» **Problem to solve**: Using the material that follows, identify and copy each line with the string "vercel".

============================================================

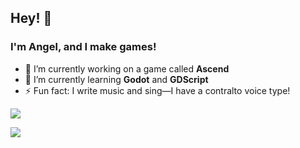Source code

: ## Hey! 👋
### I'm **Angel**, and I make games!

- 🔭 I’m currently working on a game called **Ascend**
- 🌱 I’m currently learning **Godot** and **GDScript**
- ⚡ Fun fact: I write music and sing—I have a contralto voice type!


![](https://github-readme-stats-phi-one-25.vercel.app/api/top-langs?username=weightedangelcube&layout=compact&bg_color=000000&hide_border=true&card_width=600)

![](https://lastfm-recently-played.vercel.app/api?user=angelcube__&count=5&bg_color=000000&width=600)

============================================================

» **Expected output**:
![](https://github-readme-stats-phi-one-25.vercel.app/api/top-langs?username=weightedangelcube&layout=compact&bg_color=000000&hide_border=true&card_width=600)
![](https://lastfm-recently-played.vercel.app/api?user=angelcube__&count=5&bg_color=000000&width=600)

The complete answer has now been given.